Pendant le silence qui suivit cette question, la bonne voix de ce coquin de Mitraille s’éleva de l’autre côté de l’écran et dit :

— Par la mort-dieu ! ceux qui disent du mal de madame Éliane n’ont qu’à venir : ils trouveront à qui parler !

— Quelqu’un a juré en notre présence, dit encore Louis XIV, offensé, non pas pour Dieu, mais pour sa propre majesté en bas âge.

Tout le monde se tut.

Il y a des hommes dont le destin est de réussir par l’aversion même qu’ils inspirent. La haine de tous les porte en quelque sorte et les soutient au-dessus de l’eau.

Entre tous ceux-là, le cardinal de Mazarin est un des plus curieux exemples que puisse présenter l’histoire.

À part la reine de France, qui avait pour lui une affection mêlée de rancune, l’histoire ne lui reconnaît pas un ami.

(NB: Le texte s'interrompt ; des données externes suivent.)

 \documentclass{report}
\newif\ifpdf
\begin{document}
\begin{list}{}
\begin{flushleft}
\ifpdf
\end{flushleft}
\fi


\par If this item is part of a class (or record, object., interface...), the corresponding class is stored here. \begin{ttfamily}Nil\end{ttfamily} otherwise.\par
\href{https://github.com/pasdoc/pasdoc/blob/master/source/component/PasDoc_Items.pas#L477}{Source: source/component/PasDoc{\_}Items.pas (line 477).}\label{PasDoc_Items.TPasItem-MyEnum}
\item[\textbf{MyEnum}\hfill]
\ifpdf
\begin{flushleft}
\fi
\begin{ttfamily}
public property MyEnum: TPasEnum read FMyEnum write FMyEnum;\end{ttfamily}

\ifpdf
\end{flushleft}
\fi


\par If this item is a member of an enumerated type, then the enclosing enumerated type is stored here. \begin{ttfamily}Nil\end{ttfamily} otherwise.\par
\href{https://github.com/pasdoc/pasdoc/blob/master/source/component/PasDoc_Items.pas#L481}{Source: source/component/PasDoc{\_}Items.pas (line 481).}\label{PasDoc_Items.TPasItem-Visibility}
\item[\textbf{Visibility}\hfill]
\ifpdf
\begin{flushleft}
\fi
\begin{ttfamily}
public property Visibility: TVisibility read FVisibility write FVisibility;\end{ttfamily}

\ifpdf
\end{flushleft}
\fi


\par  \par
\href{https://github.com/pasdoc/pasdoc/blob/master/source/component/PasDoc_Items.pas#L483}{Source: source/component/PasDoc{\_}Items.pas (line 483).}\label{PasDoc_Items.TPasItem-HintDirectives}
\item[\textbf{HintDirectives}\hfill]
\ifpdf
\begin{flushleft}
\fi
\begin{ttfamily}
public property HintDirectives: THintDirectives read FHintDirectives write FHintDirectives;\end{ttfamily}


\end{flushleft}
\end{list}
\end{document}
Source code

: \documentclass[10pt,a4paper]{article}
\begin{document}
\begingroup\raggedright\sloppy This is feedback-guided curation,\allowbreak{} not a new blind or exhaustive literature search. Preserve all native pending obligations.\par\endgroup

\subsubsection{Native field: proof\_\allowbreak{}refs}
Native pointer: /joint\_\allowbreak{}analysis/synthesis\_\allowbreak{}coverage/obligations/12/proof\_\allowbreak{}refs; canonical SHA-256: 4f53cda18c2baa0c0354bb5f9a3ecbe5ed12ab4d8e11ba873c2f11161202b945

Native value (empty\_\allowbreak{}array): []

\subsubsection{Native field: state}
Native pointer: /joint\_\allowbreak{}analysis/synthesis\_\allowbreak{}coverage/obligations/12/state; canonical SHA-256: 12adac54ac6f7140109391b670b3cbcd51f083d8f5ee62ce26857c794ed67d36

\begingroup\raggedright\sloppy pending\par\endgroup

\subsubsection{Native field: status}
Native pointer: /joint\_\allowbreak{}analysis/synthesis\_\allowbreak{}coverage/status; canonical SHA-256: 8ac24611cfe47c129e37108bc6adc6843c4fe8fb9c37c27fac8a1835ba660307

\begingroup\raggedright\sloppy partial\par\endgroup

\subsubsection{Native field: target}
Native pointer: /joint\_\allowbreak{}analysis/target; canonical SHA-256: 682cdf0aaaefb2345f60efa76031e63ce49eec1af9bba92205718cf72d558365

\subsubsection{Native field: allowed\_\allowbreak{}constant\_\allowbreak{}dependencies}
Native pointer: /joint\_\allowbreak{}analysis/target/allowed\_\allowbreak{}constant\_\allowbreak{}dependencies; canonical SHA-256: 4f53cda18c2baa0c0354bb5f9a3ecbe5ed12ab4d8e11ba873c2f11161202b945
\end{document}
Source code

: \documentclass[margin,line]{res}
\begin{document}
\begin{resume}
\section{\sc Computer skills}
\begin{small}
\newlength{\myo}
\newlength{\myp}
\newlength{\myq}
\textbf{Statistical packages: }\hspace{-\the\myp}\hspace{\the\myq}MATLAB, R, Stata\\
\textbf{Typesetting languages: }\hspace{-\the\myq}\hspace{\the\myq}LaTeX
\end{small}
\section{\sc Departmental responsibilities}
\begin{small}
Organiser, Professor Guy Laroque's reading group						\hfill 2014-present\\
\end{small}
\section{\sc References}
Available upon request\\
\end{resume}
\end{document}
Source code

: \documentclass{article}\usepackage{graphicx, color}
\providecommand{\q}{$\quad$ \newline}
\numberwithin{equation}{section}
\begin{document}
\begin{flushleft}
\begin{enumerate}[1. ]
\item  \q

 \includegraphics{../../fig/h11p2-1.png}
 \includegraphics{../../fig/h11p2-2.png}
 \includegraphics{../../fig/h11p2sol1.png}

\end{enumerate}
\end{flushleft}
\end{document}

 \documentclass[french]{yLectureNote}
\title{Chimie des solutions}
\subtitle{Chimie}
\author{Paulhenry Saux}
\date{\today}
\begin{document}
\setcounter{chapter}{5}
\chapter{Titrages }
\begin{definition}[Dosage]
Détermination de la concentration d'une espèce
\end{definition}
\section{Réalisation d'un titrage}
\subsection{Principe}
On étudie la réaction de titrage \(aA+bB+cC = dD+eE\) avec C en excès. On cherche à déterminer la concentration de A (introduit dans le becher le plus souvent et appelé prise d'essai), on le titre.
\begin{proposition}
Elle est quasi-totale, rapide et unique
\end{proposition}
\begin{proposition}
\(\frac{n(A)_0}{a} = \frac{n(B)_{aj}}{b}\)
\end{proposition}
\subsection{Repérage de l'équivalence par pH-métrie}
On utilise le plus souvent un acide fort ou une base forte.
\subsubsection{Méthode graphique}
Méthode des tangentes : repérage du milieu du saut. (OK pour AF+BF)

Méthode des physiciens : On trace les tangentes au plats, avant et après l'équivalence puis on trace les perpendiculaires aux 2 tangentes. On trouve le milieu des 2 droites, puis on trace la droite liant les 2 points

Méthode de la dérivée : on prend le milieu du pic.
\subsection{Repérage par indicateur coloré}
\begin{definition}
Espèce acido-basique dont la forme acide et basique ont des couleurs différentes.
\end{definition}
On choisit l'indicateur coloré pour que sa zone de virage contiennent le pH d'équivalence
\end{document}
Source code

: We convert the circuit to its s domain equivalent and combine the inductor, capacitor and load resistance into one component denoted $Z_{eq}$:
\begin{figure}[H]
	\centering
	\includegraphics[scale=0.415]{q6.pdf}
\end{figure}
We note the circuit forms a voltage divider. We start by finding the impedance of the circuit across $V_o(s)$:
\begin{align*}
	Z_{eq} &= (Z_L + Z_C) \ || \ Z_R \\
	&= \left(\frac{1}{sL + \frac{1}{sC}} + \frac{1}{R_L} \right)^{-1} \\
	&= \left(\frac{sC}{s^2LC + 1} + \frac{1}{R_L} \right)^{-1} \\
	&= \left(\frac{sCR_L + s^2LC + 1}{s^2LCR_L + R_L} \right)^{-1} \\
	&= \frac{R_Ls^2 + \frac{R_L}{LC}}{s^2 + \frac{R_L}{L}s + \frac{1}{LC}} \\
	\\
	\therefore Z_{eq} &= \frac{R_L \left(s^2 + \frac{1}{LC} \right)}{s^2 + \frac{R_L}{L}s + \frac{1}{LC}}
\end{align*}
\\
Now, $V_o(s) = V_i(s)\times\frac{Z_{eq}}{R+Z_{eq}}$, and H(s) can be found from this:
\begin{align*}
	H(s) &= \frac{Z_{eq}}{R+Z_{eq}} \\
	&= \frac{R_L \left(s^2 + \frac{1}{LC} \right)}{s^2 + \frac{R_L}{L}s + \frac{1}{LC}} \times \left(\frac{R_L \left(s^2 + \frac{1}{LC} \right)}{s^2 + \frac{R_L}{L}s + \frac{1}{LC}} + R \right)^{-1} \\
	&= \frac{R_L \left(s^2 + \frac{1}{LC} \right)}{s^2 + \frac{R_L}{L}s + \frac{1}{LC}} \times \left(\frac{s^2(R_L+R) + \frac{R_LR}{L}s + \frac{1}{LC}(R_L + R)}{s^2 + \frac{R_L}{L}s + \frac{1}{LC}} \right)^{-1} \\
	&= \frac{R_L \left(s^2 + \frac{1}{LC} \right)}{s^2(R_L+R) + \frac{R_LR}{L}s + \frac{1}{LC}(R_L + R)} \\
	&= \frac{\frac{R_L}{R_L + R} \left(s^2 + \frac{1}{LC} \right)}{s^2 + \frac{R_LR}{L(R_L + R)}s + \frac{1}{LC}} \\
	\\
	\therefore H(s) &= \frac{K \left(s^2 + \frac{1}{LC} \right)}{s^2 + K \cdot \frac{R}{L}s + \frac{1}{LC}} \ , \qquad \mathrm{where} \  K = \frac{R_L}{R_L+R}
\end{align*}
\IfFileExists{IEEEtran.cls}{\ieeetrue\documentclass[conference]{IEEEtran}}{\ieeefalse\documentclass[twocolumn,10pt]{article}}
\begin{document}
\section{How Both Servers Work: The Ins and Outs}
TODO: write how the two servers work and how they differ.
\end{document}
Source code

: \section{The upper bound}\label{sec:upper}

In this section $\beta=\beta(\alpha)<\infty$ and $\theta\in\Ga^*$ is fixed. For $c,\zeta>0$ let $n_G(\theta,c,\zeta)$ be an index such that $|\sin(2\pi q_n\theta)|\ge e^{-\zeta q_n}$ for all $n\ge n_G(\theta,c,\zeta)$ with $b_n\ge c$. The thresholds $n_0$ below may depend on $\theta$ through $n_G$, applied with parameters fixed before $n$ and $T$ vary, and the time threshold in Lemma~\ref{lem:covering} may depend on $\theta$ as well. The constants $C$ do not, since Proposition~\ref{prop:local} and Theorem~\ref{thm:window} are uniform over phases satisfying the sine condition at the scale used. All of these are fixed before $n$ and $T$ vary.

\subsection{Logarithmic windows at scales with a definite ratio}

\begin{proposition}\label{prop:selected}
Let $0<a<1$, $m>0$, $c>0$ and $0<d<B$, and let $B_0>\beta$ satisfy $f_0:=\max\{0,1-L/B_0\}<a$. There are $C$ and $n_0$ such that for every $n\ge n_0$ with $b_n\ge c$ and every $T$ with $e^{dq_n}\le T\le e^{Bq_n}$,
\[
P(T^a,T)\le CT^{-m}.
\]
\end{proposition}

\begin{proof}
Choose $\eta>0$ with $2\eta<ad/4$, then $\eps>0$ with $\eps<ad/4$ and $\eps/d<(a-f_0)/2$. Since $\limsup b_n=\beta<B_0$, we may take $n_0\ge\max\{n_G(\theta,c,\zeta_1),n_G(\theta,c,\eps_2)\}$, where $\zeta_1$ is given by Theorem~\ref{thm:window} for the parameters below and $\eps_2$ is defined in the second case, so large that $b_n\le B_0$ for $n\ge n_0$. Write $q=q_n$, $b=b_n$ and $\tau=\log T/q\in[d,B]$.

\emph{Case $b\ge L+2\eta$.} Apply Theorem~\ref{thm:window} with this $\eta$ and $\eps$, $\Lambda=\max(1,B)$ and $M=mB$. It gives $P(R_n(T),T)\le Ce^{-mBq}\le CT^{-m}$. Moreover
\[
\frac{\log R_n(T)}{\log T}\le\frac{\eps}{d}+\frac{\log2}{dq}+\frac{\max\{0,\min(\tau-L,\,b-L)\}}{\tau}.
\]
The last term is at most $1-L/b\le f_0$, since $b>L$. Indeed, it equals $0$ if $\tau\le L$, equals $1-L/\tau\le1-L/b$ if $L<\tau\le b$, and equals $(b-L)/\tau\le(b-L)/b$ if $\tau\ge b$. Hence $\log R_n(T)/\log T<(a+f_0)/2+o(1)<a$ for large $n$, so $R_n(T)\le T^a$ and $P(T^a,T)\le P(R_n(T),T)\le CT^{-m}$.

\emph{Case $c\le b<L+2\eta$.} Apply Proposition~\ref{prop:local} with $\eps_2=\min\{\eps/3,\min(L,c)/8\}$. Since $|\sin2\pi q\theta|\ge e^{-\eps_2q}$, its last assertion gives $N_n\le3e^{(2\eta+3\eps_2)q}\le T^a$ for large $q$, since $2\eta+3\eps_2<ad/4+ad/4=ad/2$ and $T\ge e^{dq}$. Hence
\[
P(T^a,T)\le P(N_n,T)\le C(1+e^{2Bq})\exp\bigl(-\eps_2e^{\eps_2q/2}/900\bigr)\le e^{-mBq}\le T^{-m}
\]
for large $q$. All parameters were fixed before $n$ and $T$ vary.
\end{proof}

Ce qui ne l’empêcha point de traverser, en retombant toujours sur ses pieds, l’une des époques les plus troublées de la monarchie.

Personne ici n’avait rien contre notre belle Éliane, mais tout le monde, pour divers motifs, abhorrait M. le cardinal de Mazarin. La haine, sentiment actif, noie toujours la passive indifférence.

Madame Éliane servit de fouet pour frapper sur le dos de Mazarin. Chacun crut qu’elle était réellement sa complice.

Hélas ! juste à cette heure, la pauvre charmante femme longeait avec lui des corridors qui menaient aux privés de la reine. Et certes, ils ne parlaient point d’amour, tous deux.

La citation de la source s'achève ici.